IN CONCERT: Mother Mother
Where: Royal Theatre, 805 Broughton St.
When: Friday and Saturday (April 29 and 30), 8 p.m.
Tickets: Sold out
Mother Mother found itself in a unique but fortunate position during the pandemic. While other acts were struggling to stay alive, the Vancouver quintet was enjoying its biggest gains in 15 years as a group.
And frontman Ryan Guldemond knew it was coming. “Years ago, I saw an astrologer, and he predicted that in 2020 and 2021 things were going to be very prosperous for me professionally,” Guildemond said.
“I kind of clung to that idea, and over the years just silently believed in it, and tried my best to manifest it. As we were inching into the pandemic, I was thinking he must have been way off, because there’s no way anything fortuitous was going to come of [the pandemic]. Nothing was going on and we were stuck at home. And then, out of the blue, this miraculous thing happened. He was right.”

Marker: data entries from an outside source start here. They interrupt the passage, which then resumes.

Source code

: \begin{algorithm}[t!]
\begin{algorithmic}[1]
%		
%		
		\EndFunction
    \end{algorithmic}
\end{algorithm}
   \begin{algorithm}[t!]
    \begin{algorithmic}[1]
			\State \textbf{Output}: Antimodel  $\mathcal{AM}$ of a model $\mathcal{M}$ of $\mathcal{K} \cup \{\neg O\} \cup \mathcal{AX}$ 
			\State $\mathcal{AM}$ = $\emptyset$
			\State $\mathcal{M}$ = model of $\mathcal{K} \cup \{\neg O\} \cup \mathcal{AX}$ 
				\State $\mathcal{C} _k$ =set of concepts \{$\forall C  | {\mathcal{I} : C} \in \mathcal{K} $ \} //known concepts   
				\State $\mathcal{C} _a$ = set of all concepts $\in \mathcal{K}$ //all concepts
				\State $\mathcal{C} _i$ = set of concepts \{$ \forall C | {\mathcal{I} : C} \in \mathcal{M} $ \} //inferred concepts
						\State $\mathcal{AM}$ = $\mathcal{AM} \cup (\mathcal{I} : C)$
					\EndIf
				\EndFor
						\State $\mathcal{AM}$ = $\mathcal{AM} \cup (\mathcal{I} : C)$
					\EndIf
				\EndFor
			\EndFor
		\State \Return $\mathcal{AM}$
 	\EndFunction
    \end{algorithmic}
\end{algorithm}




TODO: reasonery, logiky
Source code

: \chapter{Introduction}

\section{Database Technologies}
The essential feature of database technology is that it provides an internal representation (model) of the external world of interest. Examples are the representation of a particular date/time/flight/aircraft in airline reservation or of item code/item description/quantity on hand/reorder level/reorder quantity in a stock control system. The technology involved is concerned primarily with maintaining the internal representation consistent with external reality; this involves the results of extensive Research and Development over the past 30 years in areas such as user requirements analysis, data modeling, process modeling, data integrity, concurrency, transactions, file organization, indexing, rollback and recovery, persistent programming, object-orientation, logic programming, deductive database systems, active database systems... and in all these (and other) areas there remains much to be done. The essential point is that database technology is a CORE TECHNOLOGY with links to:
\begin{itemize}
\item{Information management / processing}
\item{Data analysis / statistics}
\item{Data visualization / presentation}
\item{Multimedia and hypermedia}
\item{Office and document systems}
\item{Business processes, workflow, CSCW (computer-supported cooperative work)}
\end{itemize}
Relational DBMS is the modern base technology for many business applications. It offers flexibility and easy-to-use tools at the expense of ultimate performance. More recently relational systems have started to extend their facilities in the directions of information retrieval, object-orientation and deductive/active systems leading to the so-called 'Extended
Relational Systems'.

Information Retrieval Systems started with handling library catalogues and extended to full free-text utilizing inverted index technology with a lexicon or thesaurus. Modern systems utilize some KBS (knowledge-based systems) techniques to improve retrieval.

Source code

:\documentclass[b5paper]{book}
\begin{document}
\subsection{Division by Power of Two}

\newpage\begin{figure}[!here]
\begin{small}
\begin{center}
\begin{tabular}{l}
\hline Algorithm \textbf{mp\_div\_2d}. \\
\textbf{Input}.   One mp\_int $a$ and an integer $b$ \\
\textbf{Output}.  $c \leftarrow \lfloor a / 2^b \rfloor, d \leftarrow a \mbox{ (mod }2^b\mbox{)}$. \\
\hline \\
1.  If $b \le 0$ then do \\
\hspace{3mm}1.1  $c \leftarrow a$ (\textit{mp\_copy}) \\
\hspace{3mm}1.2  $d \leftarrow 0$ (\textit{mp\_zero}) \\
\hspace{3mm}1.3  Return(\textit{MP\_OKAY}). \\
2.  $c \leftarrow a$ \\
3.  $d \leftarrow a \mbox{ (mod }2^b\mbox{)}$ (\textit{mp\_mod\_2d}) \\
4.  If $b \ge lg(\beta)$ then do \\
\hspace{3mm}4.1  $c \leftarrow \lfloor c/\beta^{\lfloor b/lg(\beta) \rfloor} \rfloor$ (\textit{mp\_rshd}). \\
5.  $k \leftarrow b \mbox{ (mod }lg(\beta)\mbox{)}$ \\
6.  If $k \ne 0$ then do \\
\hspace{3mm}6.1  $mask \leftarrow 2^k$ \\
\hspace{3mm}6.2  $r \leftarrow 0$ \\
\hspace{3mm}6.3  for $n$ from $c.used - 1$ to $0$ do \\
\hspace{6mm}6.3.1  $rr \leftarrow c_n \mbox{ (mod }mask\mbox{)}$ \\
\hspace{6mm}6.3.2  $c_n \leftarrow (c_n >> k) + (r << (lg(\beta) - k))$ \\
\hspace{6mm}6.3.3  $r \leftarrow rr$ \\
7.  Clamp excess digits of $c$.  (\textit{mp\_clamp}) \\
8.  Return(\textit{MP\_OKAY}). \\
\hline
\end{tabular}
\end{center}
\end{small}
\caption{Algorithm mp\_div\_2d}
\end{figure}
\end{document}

Mother Mother’s music found a new audience on TikTok, the massively popular mobile app through which users create short videos set to music. There wasn’t anything specific Mother Mother did to elicit such a response, Guldemond said. TikTok is widely popular — the app has been downloaded more than 3.5 billion times — so it was likely a confluence of factors brought together by the world’s fastest-growing social media platform.
Guldemond called it “a bizarre gift horse from the universe” for his band of 15 years.
Surprisingly, it was the early singles Hayloft, Burning Pile and Arms Tonite — which are all found on the band’s 2008 album, O My Heart — that drove much of the traffic. “It was as organic as it could possibly be,” Guldemond said.
“And for that reason, it was all the more gratifying. It’s nice when people are buying something you’re not selling. It’s nice to not be solicitous, and just do your thing quietly.”
TikTok isn’t their only social-media presence, of course. On streaming site Spotify, Mother Mother have more than 7 million monthly listeners, far surpassing Canadian peers such as Metric (which has 2.3 million monthly listeners), Arkells (507, 160), and July Talk (175,875). That exposure eventually brought the group to the attention of producers at The Late Late Show with James Corden, on which Mother Mother made its U.S. television debut last year.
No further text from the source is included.